The tone of these strings is absolutely clearer and more resonant than nickel strings. Just sitting around playing unplugged is awesome, they're punchy as hell. They do feel a little bit different, it's not a bad difference though. Overall they just bring a better playing experience. The quality of your strings isn't something you think about a whole lot, and using a new kind that improve your sound without sounding too dull or too bright is refreshing.

So yeah, pretty lengthy first impressions but the guys at Ernie Ball were nice enough to hook me up with these and I definitely think you guys need to know about these things. I didn't know what to think about the Cobalts when I first heard about them but they blew me away, definitely exceeded my expectations!

Can't thank Ernie Ball enough, and I hope you guys go out and try some of these!


----------



## aawshred (Nov 14, 2012)

added note- I've only tuned this guitar once since I strung it up and it's still in tune after at least half an hour of play time. Never experienced anything like that before with new strings hahaha


----------



## drjeffreyodweyer (Nov 14, 2012)

Very nice! I dont like nickel strings, so I play stainless steal strings, but I will definitely check them out.


----------



## Artifacts in Motion (Nov 14, 2012)

Austin, I'm extremely jealous of your EB endorsement perks ;P 

Glad to hear they sound good with the 62! I have ST/HB Cobalts on my Tempest, tuned to drop C, and quite satisfied with them. Definitely better than the standard ST/HB set!


----------



## Mordecai (Nov 14, 2012)

i will definitely be checking these out next re-string.


----------



## AkiraSpectrum (Nov 14, 2012)

awesome!
definitely intrigued by these new cobalt strings.


----------



## sear (Nov 15, 2012)

Interesting, but the price difference is not really worth it to me. Please give a follow-up in a few days to let us know if they last longer than regular Ernie Balls. Those things always go dead for me in a day or two so I wonder if the Cobalts are any better.


----------



## mongey (Nov 15, 2012)

I really like the conalt set I have on my drop d 6 string. I'd be all these if they had a .68 low string. Even a .66 I'd give it a go but .62 is just too light

You have the inside cheese. Any plans for any heavier gauges in cobalt ?


----------



## aawshred (Nov 15, 2012)

What tuning and scale length are you using? For me, .68 and .66 would be heavier than I would want. Those gauges would be tight in response, but muddy in tone. I had a .68 on this guitar tuned to low F and it handled it well, but just sounded muddy. For those kind of string gauges to work i'd say a 27/28.6 inch scale would be necessary.

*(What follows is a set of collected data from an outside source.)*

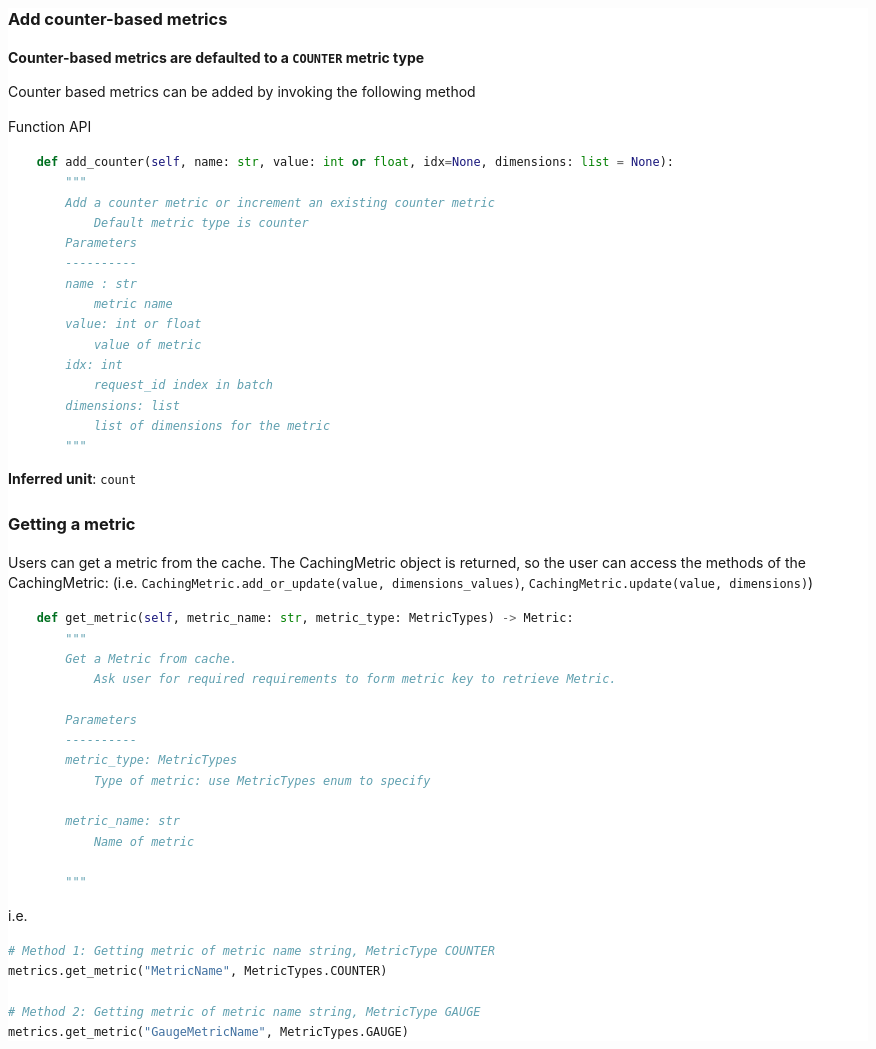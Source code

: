 ### Add counter-based metrics

**Counter-based metrics are defaulted to a `COUNTER` metric type**

Counter based metrics can be added by invoking the following method

Function API

```python
    def add_counter(self, name: str, value: int or float, idx=None, dimensions: list = None):
        """
        Add a counter metric or increment an existing counter metric
            Default metric type is counter
        Parameters
        ----------
        name : str
            metric name
        value: int or float
            value of metric
        idx: int
            request_id index in batch
        dimensions: list
            list of dimensions for the metric
        """
```

**Inferred unit**: `count`

### Getting a metric

Users can get a metric from the cache. The CachingMetric object is returned, so the user can access the methods of the CachingMetric: (i.e. `CachingMetric.add_or_update(value, dimensions_values)`, `CachingMetric.update(value, dimensions)`)

```python
    def get_metric(self, metric_name: str, metric_type: MetricTypes) -> Metric:
        """
        Get a Metric from cache.
            Ask user for required requirements to form metric key to retrieve Metric.

        Parameters
        ----------
        metric_type: MetricTypes
            Type of metric: use MetricTypes enum to specify

        metric_name: str
            Name of metric

        """
```

i.e.
```python
# Method 1: Getting metric of metric name string, MetricType COUNTER
metrics.get_metric("MetricName", MetricTypes.COUNTER)

# Method 2: Getting metric of metric name string, MetricType GAUGE
metrics.get_metric("GaugeMetricName", MetricTypes.GAUGE)
```
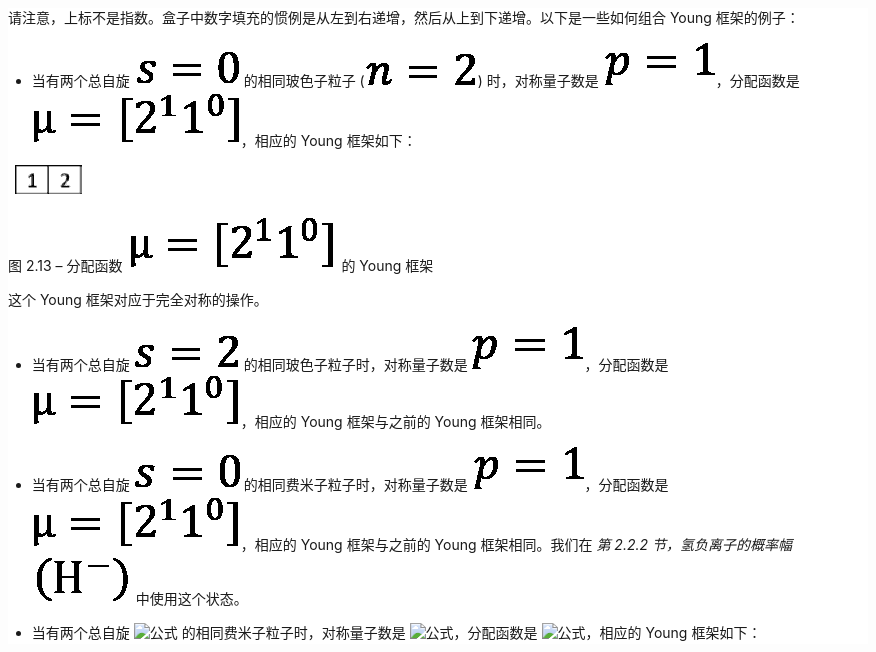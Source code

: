 请注意，上标不是指数。盒子中数字填充的惯例是从左到右递增，然后从上到下递增。以下是一些如何组合 Young 框架的例子：

+   当有两个总自旋 ![公式](img/Formula_02_267.png) 的相同玻色子粒子 (![公式](img/Formula_02_266.png)) 时，对称量子数是 ![公式](img/Formula_02_268.png)，分配函数是 ![公式](img/Formula_02_269.png)，相应的 Young 框架如下：

![包含文本、时钟、符号的图片自动生成的描述](img/B18268_Figure_2.13.png)

图 2.13 – 分配函数 ![公式](img/Formula_02_270.png) 的 Young 框架

这个 Young 框架对应于完全对称的操作。

+   当有两个总自旋 ![公式](img/Formula_02_271.png) 的相同玻色子粒子时，对称量子数是 ![公式](img/Formula_02_272.png)，分配函数是 ![公式](img/Formula_02_273.png)，相应的 Young 框架与之前的 Young 框架相同。

+   当有两个总自旋 ![公式](img/Formula_02_274.png) 的相同费米子粒子时，对称量子数是 ![公式](img/Formula_02_268.png)，分配函数是 ![公式](img/Formula_02_276.png)，相应的 Young 框架与之前的 Young 框架相同。我们在 *第 2.2.2 节，氢负离子的概率幅* ![公式](img/Formula_02_277.png) 中使用这个状态。

+   当有两个总自旋 ![公式](img/Formula_02_278.png) 的相同费米子粒子时，对称量子数是 ![公式](img/Formula_02_279.png)，分配函数是 ![公式](img/Formula_02_280.png)，相应的 Young 框架如下：
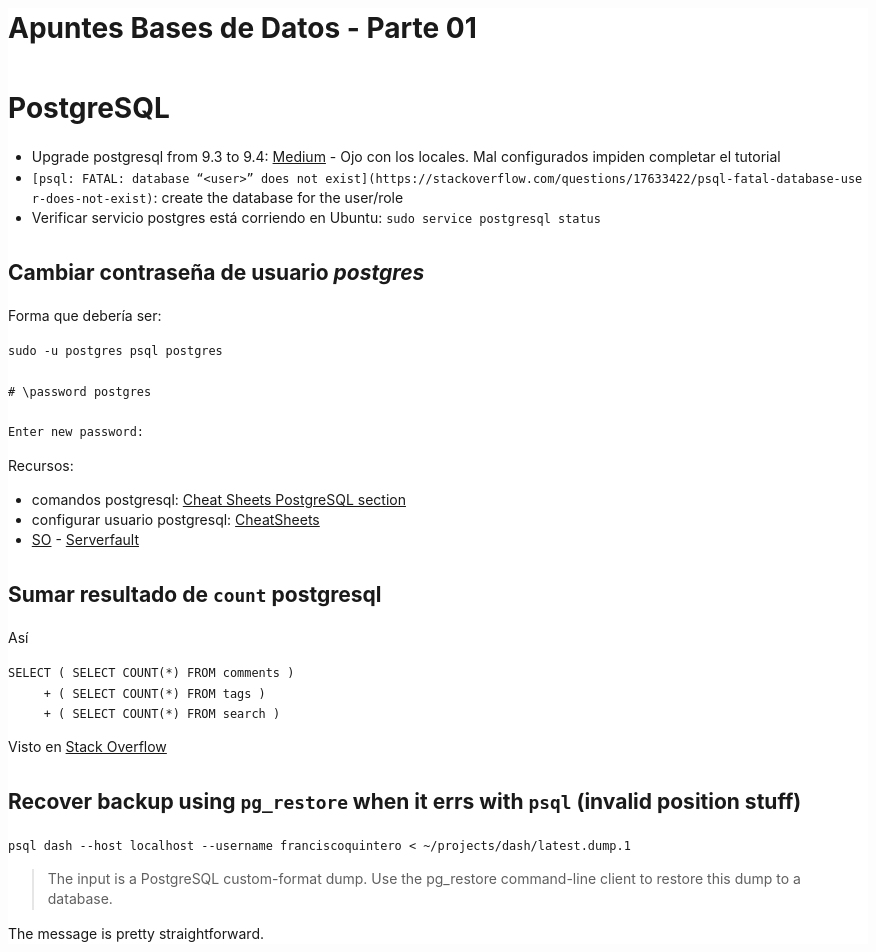 # Apuntes Bases de Datos - Parte 01

# PostgreSQL
- Upgrade postgresql from 9.3 to 9.4: [Medium](https://medium.com/@tk512/upgrading-postgresql-from-9-3-to-9-4-on-ubuntu-14-04-lts-2b4ddcd26535) - Ojo con los locales. Mal configurados impiden completar el tutorial
- `[psql: FATAL: database “<user>” does not exist](https://stackoverflow.com/questions/17633422/psql-fatal-database-user-does-not-exist)`: create the database for the user/role
- Verificar servicio postgres está corriendo en Ubuntu: `sudo service postgresql status`


## Cambiar contraseña de usuario *postgres*

Forma que debería ser:

    sudo -u postgres psql postgres
    
    # \password postgres
    
    Enter new password: 

Recursos:

- comandos postgresql: [Cheat Sheets PostgreSQL section](https://github.com/cesc1989/CheatSheets/tree/master/postgresql)
- configurar usuario postgresql: [CheatSheets](https://github.com/cesc1989/CheatSheets/tree/master/postgresql/queries#create-new-user)
- [SO](https://stackoverflow.com/questions/10845998/i-forgot-the-password-i-entered-during-postgres-installation) - [Serverfault](https://serverfault.com/questions/110154/whats-the-default-superuser-username-password-for-postgres-after-a-new-install)
## Sumar resultado de `count` postgresql

Así

    SELECT ( SELECT COUNT(*) FROM comments ) 
         + ( SELECT COUNT(*) FROM tags ) 
         + ( SELECT COUNT(*) FROM search )

Visto en [Stack Overflow](https://stackoverflow.com/questions/1160512/add-results-from-several-count-queries/1160538#1160538)

## Recover backup using `pg_restore` when it errs with `psql` (invalid position stuff)

`psql dash --host localhost --username franciscoquintero < ~/projects/dash/latest.dump.1`

> The input is a PostgreSQL custom-format dump.
> Use the pg_restore command-line client to restore this dump to a database.

The message is pretty straightforward.

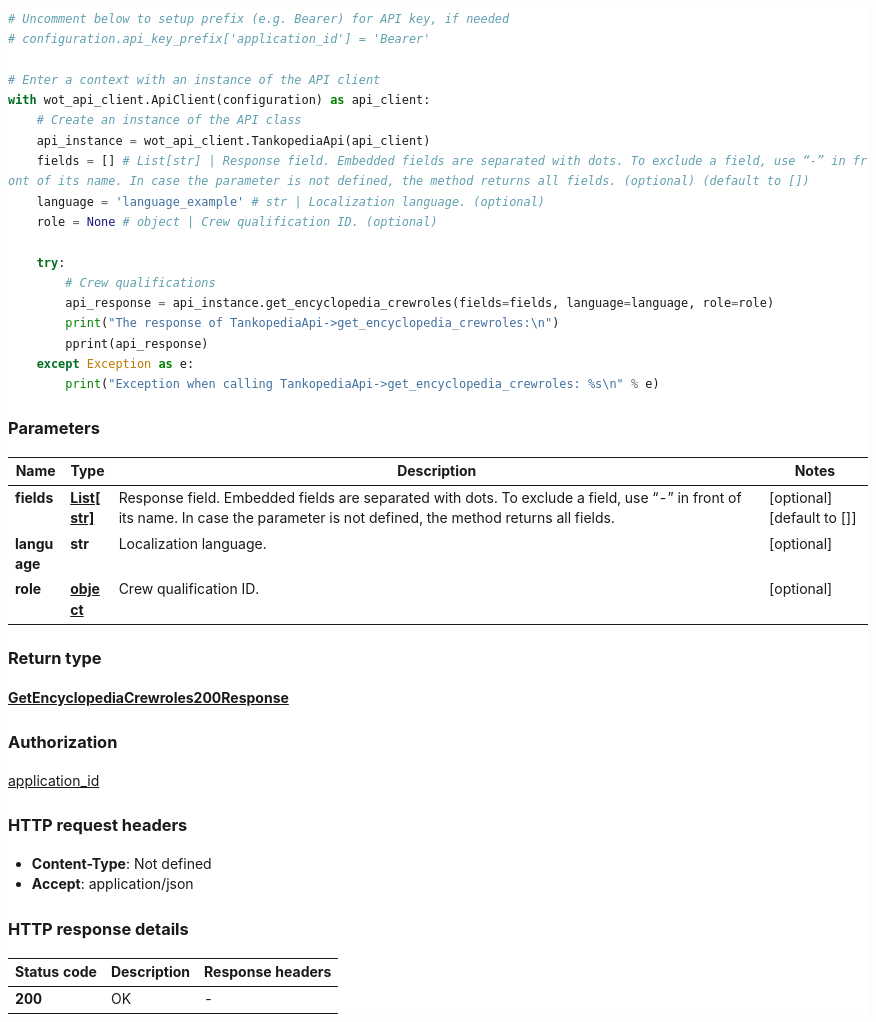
 ```python
# Uncomment below to setup prefix (e.g. Bearer) for API key, if needed
# configuration.api_key_prefix['application_id'] = 'Bearer'

# Enter a context with an instance of the API client
with wot_api_client.ApiClient(configuration) as api_client:
    # Create an instance of the API class
    api_instance = wot_api_client.TankopediaApi(api_client)
    fields = [] # List[str] | Response field. Embedded fields are separated with dots. To exclude a field, use “-” in front of its name. In case the parameter is not defined, the method returns all fields. (optional) (default to [])
    language = 'language_example' # str | Localization language. (optional)
    role = None # object | Сrew qualification ID. (optional)

    try:
        # Crew qualifications
        api_response = api_instance.get_encyclopedia_crewroles(fields=fields, language=language, role=role)
        print("The response of TankopediaApi->get_encyclopedia_crewroles:\n")
        pprint(api_response)
    except Exception as e:
        print("Exception when calling TankopediaApi->get_encyclopedia_crewroles: %s\n" % e)
```



### Parameters


Name | Type | Description  | Notes
------------- | ------------- | ------------- | -------------
 **fields** | [**List[str]**](str.md)| Response field. Embedded fields are separated with dots. To exclude a field, use “-” in front of its name. In case the parameter is not defined, the method returns all fields. | [optional] [default to []]
 **language** | **str**| Localization language. | [optional] 
 **role** | [**object**](.md)| Сrew qualification ID. | [optional] 

### Return type

[**GetEncyclopediaCrewroles200Response**](GetEncyclopediaCrewroles200Response.md)

### Authorization

[application_id](../README.md#application_id)

### HTTP request headers

 - **Content-Type**: Not defined
 - **Accept**: application/json

### HTTP response details

| Status code | Description | Response headers |
|-------------|-------------|------------------|
**200** | OK |  -  |
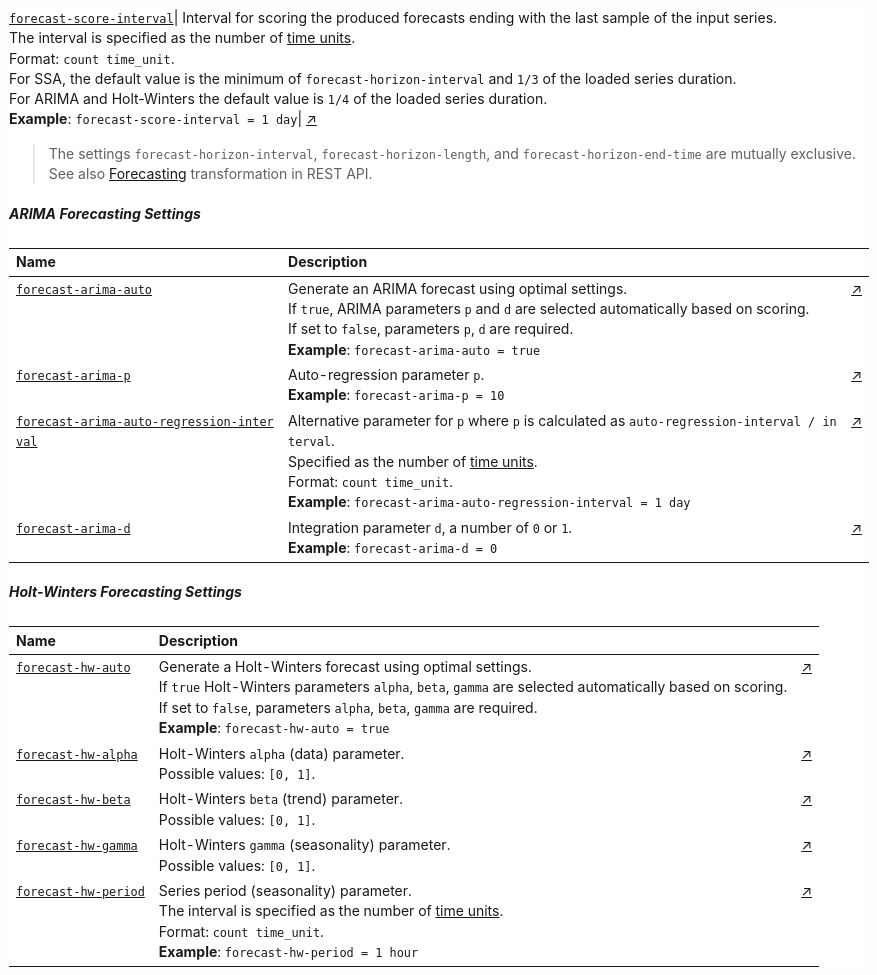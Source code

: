 <a name="forecast-score-interval"></a>[`forecast-score-interval`](#forecast-score-interval)| Interval for scoring the produced forecasts ending with the last sample of the input series.<br>The interval is specified as the number of [time units](https://axibase.com/docs/atsd/api/data/series/time-unit.html).<br>Format: `count time_unit`.<br>For SSA, the default value is the minimum of `forecast-horizon-interval` and `1/3` of the loaded series duration.<br>For ARIMA and Holt-Winters the default value is `1/4` of the loaded series duration.<br>**Example**: `forecast-score-interval = 1 day`| [↗](https://apps.axibase.com/chartlab/f08e31e3/7/)

> The settings `forecast-horizon-interval`, `forecast-horizon-length`, and `forecast-horizon-end-time` are mutually exclusive.
> See also [Forecasting](https://axibase.com/docs/atsd/api/data/series/forecast.html) transformation in REST API.

##### ARIMA Forecasting Settings

Name | Description | &nbsp;
:--|:--|:--
<a name="forecast-arima-auto"></a>[`forecast-arima-auto`](#forecast-arima-auto)| Generate an ARIMA forecast using optimal settings.<br>If `true`, ARIMA parameters `p` and `d` are selected automatically based on scoring.<br>If set to `false`, parameters `p`, `d` are required.<br>**Example**: `forecast-arima-auto = true`| [↗](https://apps.axibase.com/chartlab/f08e31e3/8/)
<a name="forecast-arima-p"></a>[`forecast-arima-p`](#forecast-arima-p)| Auto-regression parameter `p`.<br>**Example**: `forecast-arima-p = 10` | [↗](https://apps.axibase.com/chartlab/f08e31e3/9/)
<a name="forecast-arima-auto-regression-interval"></a>[`forecast-arima-auto-regression-interval`](#forecast-arima-auto-regression-interval)| Alternative parameter for `p` where `p` is calculated as `auto-regression-interval / interval`.<br>Specified as the number of [time units](https://axibase.com/docs/atsd/api/data/series/time-unit.html).<br>Format: `count time_unit`.<br>**Example**: `forecast-arima-auto-regression-interval = 1 day`  | [↗](https://apps.axibase.com/chartlab/77d3a87b/2/)
<a name="forecast-arima-d"></a>[`forecast-arima-d`](#forecast-arima-d)| Integration parameter `d`, a number of `0` or `1`.<br>**Example**: `forecast-arima-d = 0` | [↗](https://apps.axibase.com/chartlab/f08e31e3/9/)

##### Holt-Winters Forecasting Settings

Name | Description | &nbsp;
:--|:--|:--
<a name="forecast-hw-auto"></a>[`forecast-hw-auto`](#forecast-hw-auto)| Generate a Holt-Winters forecast using optimal settings.<br>If `true` Holt-Winters parameters `alpha`, `beta`, `gamma` are selected automatically based on scoring.<br>If set to `false`, parameters `alpha`, `beta`, `gamma` are required.<br>**Example**: `forecast-hw-auto = true`| [↗](https://apps.axibase.com/chartlab/f08e31e3/11/)
<a name="forecast-hw-alpha"></a>[`forecast-hw-alpha`](#forecast-hw-alpha)| Holt-Winters `alpha` (data) parameter.<br>Possible values: `[0, 1]`. | [↗](https://apps.axibase.com/chartlab/f08e31e3/12/)
<a name="forecast-hw-beta"></a>[`forecast-hw-beta`](#forecast-hw-beta)| Holt-Winters `beta` (trend) parameter.<br>Possible values: `[0, 1]`. | [↗](https://apps.axibase.com/chartlab/f08e31e3/12/)
<a name="forecast-hw-gamma"></a>[`forecast-hw-gamma`](#forecast-hw-gamma)| Holt-Winters `gamma` (seasonality) parameter.<br>Possible values: `[0, 1]`. | [↗](https://apps.axibase.com/chartlab/f08e31e3/12/)
<a name="forecast-hw-period"></a>[`forecast-hw-period`](#forecast-hw-period)| Series period (seasonality) parameter.<br>The interval is specified as the number of [time units](https://axibase.com/docs/atsd/api/data/series/time-unit.html).<br>Format: `count time_unit`.<br>**Example**: `forecast-hw-period = 1 hour` | [↗](https://apps.axibase.com/chartlab/f08e31e3/13/)
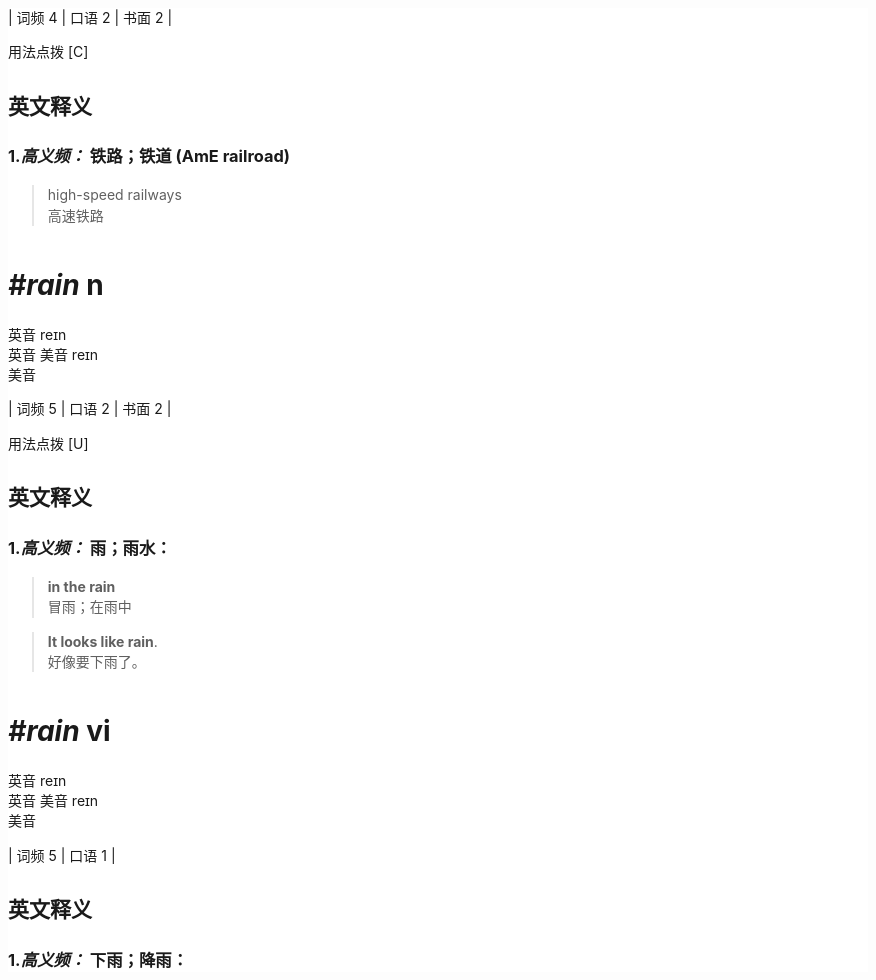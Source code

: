 
| 词频 4 | 口语 2 | 书面 2 |  

用法点拨  [C]

英文释义
---
### 1.*高义频：* **铁路；铁道 (AmE railroad)**  

 > high-speed railways  
 > 高速铁路    


# ***\#rain*** n
英音 reɪn  
英音
<audio src="./media/rain-B.aac"></audio>
美音 reɪn  
美音
<audio src="./media/rain.aac"></audio>


| 词频 5 | 口语 2 | 书面 2 |  

用法点拨  [U]

英文释义
---
### 1.*高义频：* **雨；雨水：**  

 > **in the rain**  
 > 冒雨；在雨中    

 > **It looks like rain**.  
 > 好像要下雨了。    
<audio src="./media/It looks like rain_AAC.aac"></audio>


# ***\#rain*** vi
英音 reɪn  
英音
<audio src="./media/rain-B.aac"></audio>
美音 reɪn  
美音
<audio src="./media/rain.aac"></audio>


| 词频 5 | 口语 1 |  

英文释义
---
### 1.*高义频：* **下雨；降雨：**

I imagine if they do anymore 8 string sets soon there will be a .68 option. I'll speak to them at NAMM and see what they have planned, might even have some new stuff out by that time.


----------



## Hyacinth (Nov 15, 2012)

I think I'll try out a set next time I re-string.


----------



## VESmedic (Nov 15, 2012)

cool, this is exactly the set of strings I am looking for, always have to get hybrids sets (10-52, and then buy a 62 seperately), so I will definitely try these out, just on that alone.


----------



## mongey (Nov 15, 2012)

aawshred said:


> What tuning and scale length are you using? For me, .68 and .66 would be heavier than I would want. Those gauges would be tight in response, but muddy in tone. I had a .68 on this guitar tuned to low F and it handled it well, but just sounded muddy. For those kind of string gauges to work i'd say a 27/28.6 inch scale would be necessary.
> 
> I imagine if they do anymore 8 string sets soon there will be a .68 option. I'll speak to them at NAMM and see what they have planned, might even have some new stuff out by that time.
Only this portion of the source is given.